La casa, como en muchos palacetes de la época, se distribuye en torno a la gran escalera central. En el primer piso están las salas de estudio y de conferencias y en el segundo piso –ese que creció durante la última restauración– se ubican las habitaciones. El palacete tiene capacidad para acoger a treinta alumnos, repartidos en diez habitaciones triples. Las sábanas llevan bordado el emblema de la Fundación San Millán. «Los alumnos se sorprenden cuando llegan aquí. Les gusta mucho. Echan a veces un poco en falta que no haya algún sitio en el pueblo para tomar algo, pero aprecian la tranquilidad y la convivencia entre ellos», señala Almudena Martínez, coordinadora general de la Fundación. Durante estos quince años, por aquí han pasado estudiantes de todo el mundo, dispuestos a participar en las actividades que organiza el Cilengua (Centro Internacional de Investigación de la Lengua Española). Aunque el año pasado se recuperó la presencialidad de los cursos, la persistencia de la pandemia aconsejó no mantener a los estudiantes alojados juntos en el propio palacio y se les buscó acomodo en otros lugares. Tal vez este año puedan ya recuperarse las estancias de los alumnos. Las habitaciones, en cualquier caso, les están esperando en perfecto orden de revista.
Desde el segundo piso se puede acceder a la azotea del palacio. Están cayendo cuatro gotas y los campos de cereal lucen un verde refulgente, como pintados por un niño de preescolar.

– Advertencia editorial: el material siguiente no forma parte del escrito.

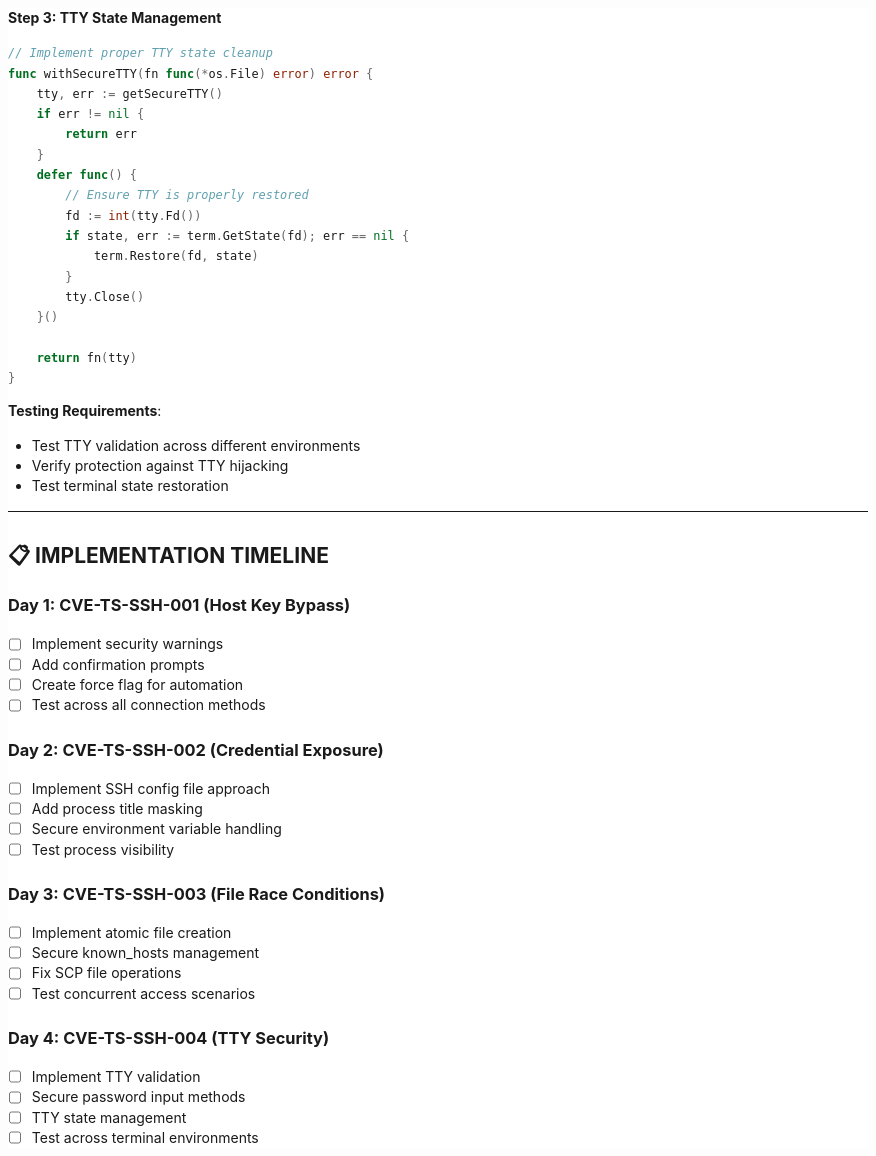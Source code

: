 **Step 3: TTY State Management**
```go
// Implement proper TTY state cleanup
func withSecureTTY(fn func(*os.File) error) error {
    tty, err := getSecureTTY()
    if err != nil {
        return err
    }
    defer func() {
        // Ensure TTY is properly restored
        fd := int(tty.Fd())
        if state, err := term.GetState(fd); err == nil {
            term.Restore(fd, state)
        }
        tty.Close()
    }()
    
    return fn(tty)
}
```

**Testing Requirements**:
- Test TTY validation across different environments
- Verify protection against TTY hijacking
- Test terminal state restoration

---

## **📋 IMPLEMENTATION TIMELINE**

### **Day 1: CVE-TS-SSH-001 (Host Key Bypass)**
- [ ] Implement security warnings
- [ ] Add confirmation prompts
- [ ] Create force flag for automation
- [ ] Test across all connection methods

### **Day 2: CVE-TS-SSH-002 (Credential Exposure)**
- [ ] Implement SSH config file approach
- [ ] Add process title masking
- [ ] Secure environment variable handling
- [ ] Test process visibility

### **Day 3: CVE-TS-SSH-003 (File Race Conditions)**
- [ ] Implement atomic file creation
- [ ] Secure known_hosts management
- [ ] Fix SCP file operations
- [ ] Test concurrent access scenarios

### **Day 4: CVE-TS-SSH-004 (TTY Security)**
- [ ] Implement TTY validation
- [ ] Secure password input methods
- [ ] TTY state management
- [ ] Test across terminal environments
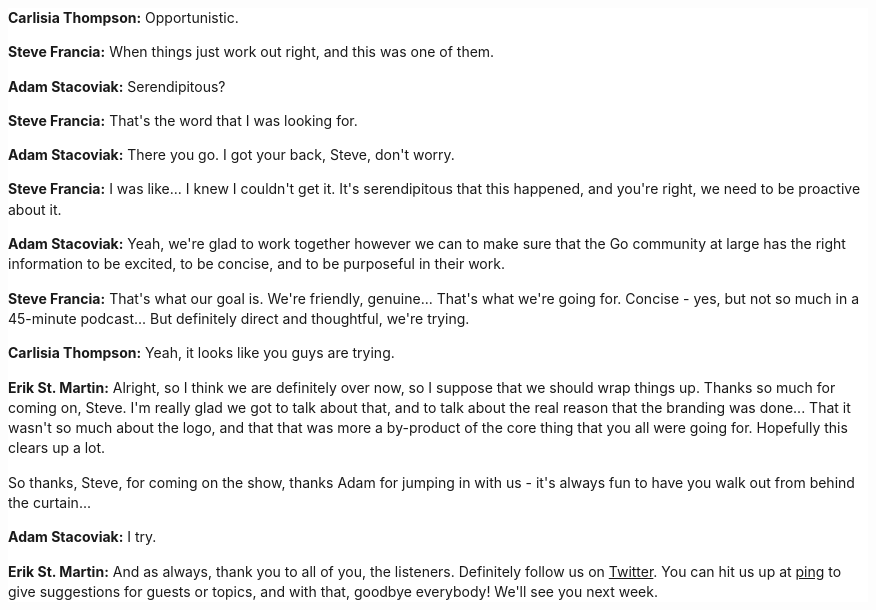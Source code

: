 **Carlisia Thompson:** Opportunistic.

**Steve Francia:** When things just work out right, and this was one of them.

**Adam Stacoviak:** Serendipitous?

**Steve Francia:** That's the word that I was looking for.

**Adam Stacoviak:** There you go. I got your back, Steve, don't worry.

**Steve Francia:** I was like... I knew I couldn't get it. It's serendipitous that this happened, and you're right, we need to be proactive about it.

**Adam Stacoviak:** Yeah, we're glad to work together however we can to make sure that the Go community at large has the right information to be excited, to be concise, and to be purposeful in their work.

**Steve Francia:** That's what our goal is. We're friendly, genuine... That's what we're going for. Concise - yes, but not so much in a 45-minute podcast... But definitely direct and thoughtful, we're trying.

**Carlisia Thompson:** Yeah, it looks like you guys are trying.

**Erik St. Martin:** Alright, so I think we are definitely over now, so I suppose that we should wrap things up. Thanks so much for coming on, Steve. I'm really glad we got to talk about that, and to talk about the real reason that the branding was done... That it wasn't so much about the logo, and that that was more a by-product of the core thing that you all were going for. Hopefully this clears up a lot.

So thanks, Steve, for coming on the show, thanks Adam for jumping in with us - it's always fun to have you walk out from behind the curtain...

**Adam Stacoviak:** I try.

**Erik St. Martin:** And as always, thank you to all of you, the listeners. Definitely follow us on [Twitter](https://twitter.com/GoTimeFM). You can hit us up at [ping](https://github.com/GoTimeFM/ping) to give suggestions for guests or topics, and with that, goodbye everybody! We'll see you next week.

Un tractor avanza perezosamente hacia Torrecilla sobre Alesanco. Uno se siente el señor del castillo cuando observa el horizonte apoyado en el torreoncito cilíndrico, pero es en todo caso un señor renacentista, más entregado al laúd y al soneto pastoril que a las lanzas y a los arcabuces.
El secreto de la casa-palacio de los Manso de Zúñiga se esconde en el subsuelo. Un pequeño calado, corto pero ancho, sostenido por cinco arcos fajones de ladrillo, acaba empotrándose en una pared de tierra rojiza, con los estratos definidos como en un libro de geología. Con la iglesia hemos topado. Si escarbáramos con paciencia y puntería, como en las películas de ladrones, apareceríamos en algún lugar del templo, quién sabe si justo al ladito de la pila bautismal, que es una pieza muy antigua.
La mansión de los condes de Hervías, en esta nueva vida, tiene todavía mucho que ofrecer. Volverán los estudiantes de todo el mundo a llenar sus salas, sus dormitorios, su patio exterior..., mientras bucean en las hermosas complejidades de la lengua.